Schedule F architects say the plan’s critics are ‘hyperbolic’
Officials behind the Trump administration’s abortive effort to strip tens of thousands of federal workers in policy positions of their civil service protections called concerns of politicization overblown, but espoused making all federal employees at-will.
A pair of former Trump administration officials on Thursday made the case in favor of Schedule F, a 2020 plan to strip tens of thousands of federal workers of most civil service protections, calling concerns that the measure would politicize the civil service “hyperbolic,” although they said little to ameliorate those fears.
In October 2020, then-President Trump signed an executive order establishing a new job classification within the federal government’s excepted service—Schedule F—designed for federal employees in policy-related jobs and exempting their positions from most civil service rules. The edict ordered agencies to identify positions that would qualify for the new classification and convert employees in those jobs to Schedule F, effectively making them at-will employees.
Although some agencies had begun work on the process of finding and requesting permission to reclassify portions of their workforces into the new job category, no agency was able to implement the executive order before President Biden’s inauguration in January 2021. Biden quickly rescinded the order upon taking office.
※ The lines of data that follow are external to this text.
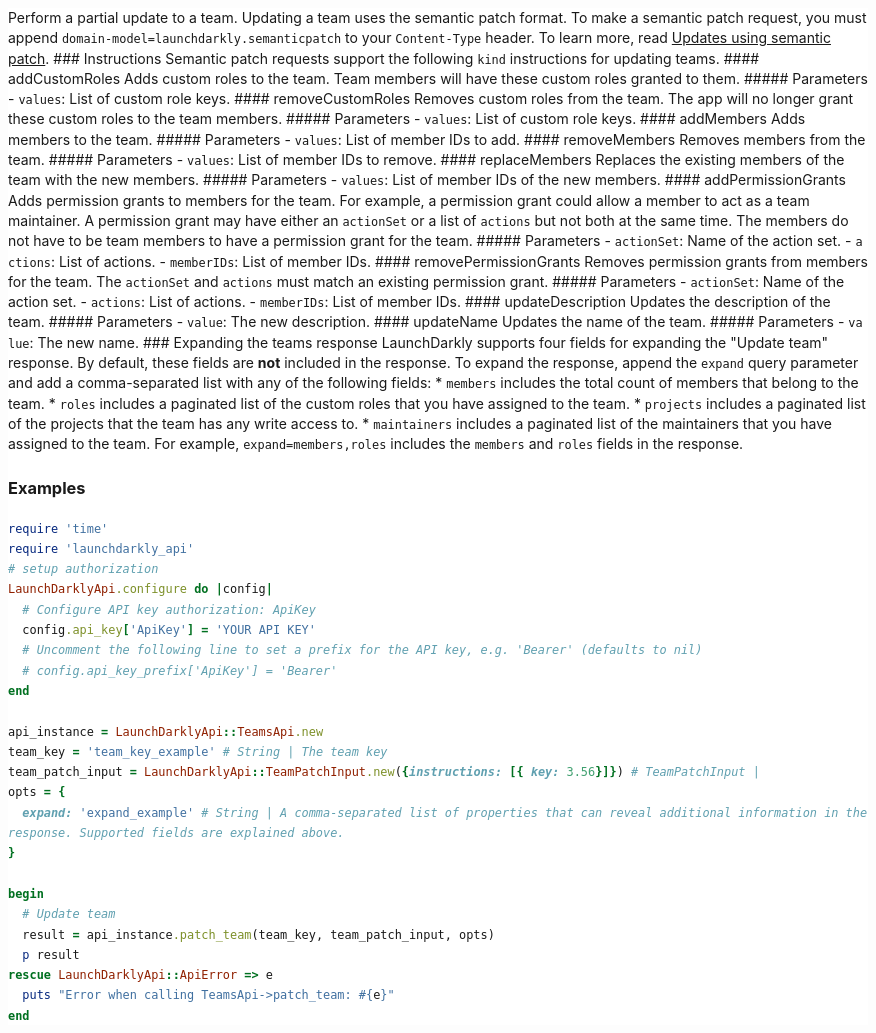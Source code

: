 Perform a partial update to a team. Updating a team uses the semantic patch format.  To make a semantic patch request, you must append `domain-model=launchdarkly.semanticpatch` to your `Content-Type` header. To learn more, read [Updates using semantic patch](/reference#updates-using-semantic-patch).  ### Instructions  Semantic patch requests support the following `kind` instructions for updating teams.  #### addCustomRoles  Adds custom roles to the team. Team members will have these custom roles granted to them.  ##### Parameters  - `values`: List of custom role keys.  #### removeCustomRoles  Removes custom roles from the team. The app will no longer grant these custom roles to the team members.  ##### Parameters  - `values`: List of custom role keys.  #### addMembers  Adds members to the team.  ##### Parameters  - `values`: List of member IDs to add.  #### removeMembers  Removes members from the team.  ##### Parameters  - `values`: List of member IDs to remove.  #### replaceMembers  Replaces the existing members of the team with the new members.  ##### Parameters  - `values`: List of member IDs of the new members.  #### addPermissionGrants  Adds permission grants to members for the team. For example, a permission grant could allow a member to act as a team maintainer. A permission grant may have either an `actionSet` or a list of `actions` but not both at the same time. The members do not have to be team members to have a permission grant for the team.  ##### Parameters  - `actionSet`: Name of the action set. - `actions`: List of actions. - `memberIDs`: List of member IDs.  #### removePermissionGrants  Removes permission grants from members for the team. The `actionSet` and `actions` must match an existing permission grant.  ##### Parameters  - `actionSet`: Name of the action set. - `actions`: List of actions. - `memberIDs`: List of member IDs.  #### updateDescription  Updates the description of the team.  ##### Parameters  - `value`: The new description.  #### updateName  Updates the name of the team.  ##### Parameters  - `value`: The new name.  ### Expanding the teams response LaunchDarkly supports four fields for expanding the \"Update team\" response. By default, these fields are **not** included in the response.  To expand the response, append the `expand` query parameter and add a comma-separated list with any of the following fields:  * `members` includes the total count of members that belong to the team. * `roles` includes a paginated list of the custom roles that you have assigned to the team. * `projects` includes a paginated list of the projects that the team has any write access to. * `maintainers` includes a paginated list of the maintainers that you have assigned to the team.  For example, `expand=members,roles` includes the `members` and `roles` fields in the response. 

### Examples

```ruby
require 'time'
require 'launchdarkly_api'
# setup authorization
LaunchDarklyApi.configure do |config|
  # Configure API key authorization: ApiKey
  config.api_key['ApiKey'] = 'YOUR API KEY'
  # Uncomment the following line to set a prefix for the API key, e.g. 'Bearer' (defaults to nil)
  # config.api_key_prefix['ApiKey'] = 'Bearer'
end

api_instance = LaunchDarklyApi::TeamsApi.new
team_key = 'team_key_example' # String | The team key
team_patch_input = LaunchDarklyApi::TeamPatchInput.new({instructions: [{ key: 3.56}]}) # TeamPatchInput | 
opts = {
  expand: 'expand_example' # String | A comma-separated list of properties that can reveal additional information in the response. Supported fields are explained above.
}

begin
  # Update team
  result = api_instance.patch_team(team_key, team_patch_input, opts)
  p result
rescue LaunchDarklyApi::ApiError => e
  puts "Error when calling TeamsApi->patch_team: #{e}"
end
```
But since then, work has not stopped on the initiative. Former Trump administration officials have continued developing the plan so that the next Republican president could reinstate it quickly, going so far as to identify 50,000 federal workers whom they would target with reclassification and potentially termination. Republican presidential candidates Trump and Florida Gov. Rob DeSantis have both endorsed reviving the initiative if elected, and Schedule F is a key piece of a transition effort by a Heritage Foundation-led coalition of conservative think tanks.
James Sherk, former special assistant to President Trump, and former acting Office of Personnel Management Director Michael Rigas, who both work at the Trump-affiliated America First Policy Institute, defended Schedule F at a panel discussion hosted by the National Academy of Public Administration. They argued the initiative is necessary because of the long-held perception that it is too difficult for the federal government to fire poor performers, and said that during the Trump administration, officials were hamstrung by insubordinate employees in policy-related positions who sought to undermine their efforts to institute new policies.
“What we’re all trying to grapple with is, how do we get an executive branch that is responsive to the public, right?” Rigas said. “If you’re the average American, you have one chance every four years to express your preference for how the executive branch should be governed . . . [Federal employees] are there to carry the mantle of the will that the majority of the people elected to be the president of the United States . . . If federal employees are unable or unwilling to carry out the lawful policy of the president, I think we have a problem there.”
Sherk sought to rebut the criticism often levied at Schedule F that the measure would lead the federal government back to the 19th century spoils system, where employment at federal agencies were dependent on partisan loyalty, arguing that the original executive order included a provision barring the termination of an individual in Schedule F based on partisan affiliation or any other prohibited personnel practice. But he also argued that the drafters of the 1888 Pendleton Act, which established the nonpartisan civil service, were not interested in providing feds due process protections and only aimed to stop partisanship in the hiring process.
“If we wanted to return to the patronage system, we would have just created a bunch of Schedule C positions,” he said. “If you go back to the Pendleton Act, [lawmakers] wrote that they did not want to seal up insubordination or intransigence . . . federal employees had no right to appeal their dismissal until the rise of veterans’ preference during World War II. We had this system grow up in the 1960s as an extension of veteans’ preference, and it has worked badly.”
And Sherk indicated that as a general matter, he believes the entire federal workforce should be made up of at-will employees.
“You need accountability in government,” he said. “In order to preserve the consent of the governed, the government needs to answer to its elected officials, and right now there are major impediments to that with civil service protections. [The workforce should be] fully accountable, and one aspect of that is the ability to fire. Every federal employee should serve at the pleasure of the president.”
But Mary Guy, a distinguished professor at the University of Colorado Denver’s School of Public Affairs, described Schedule F as akin to throwing a “hand grenade” into the civil service, which while not perfect works reasonably well.
“I am very concerned that Schedule F is designed as a hammer to treat all issues as if they are nails, when in fact they are different issues,” Guy said. “[What] happens when an elected official takes office, after all of the rhetoric and promises they make to get elected, is they want to be a in a row boat that they can turn quickly. But they find themselves on an aircraft carrier that takes days, months or years to implement [changes]. It’s just different.”
Partnership for Public Service executive vice president James-Christian Blockwood sought to find middle ground between Guy and the former Trump administration officials, arguing that officials in both political parties should find areas of reform that they can agree on to improve the system, and that reforms should “empower” federal workers, not demonize them.
“More than 10,000 federal employees are removed annually, around 40 or so or day, and even more are disciplined,” he said. “The idea that they can’t be fired is not the best view, but rather it is a difficult and complex system that needs senior leadership to support the decisions of managers, and by developing a single standard for leadership in public service, which would apply to both career and political officials, we need to recalibrate what it means to serve . . . Nothing gets better if all you do is talk down to it and degrade it.”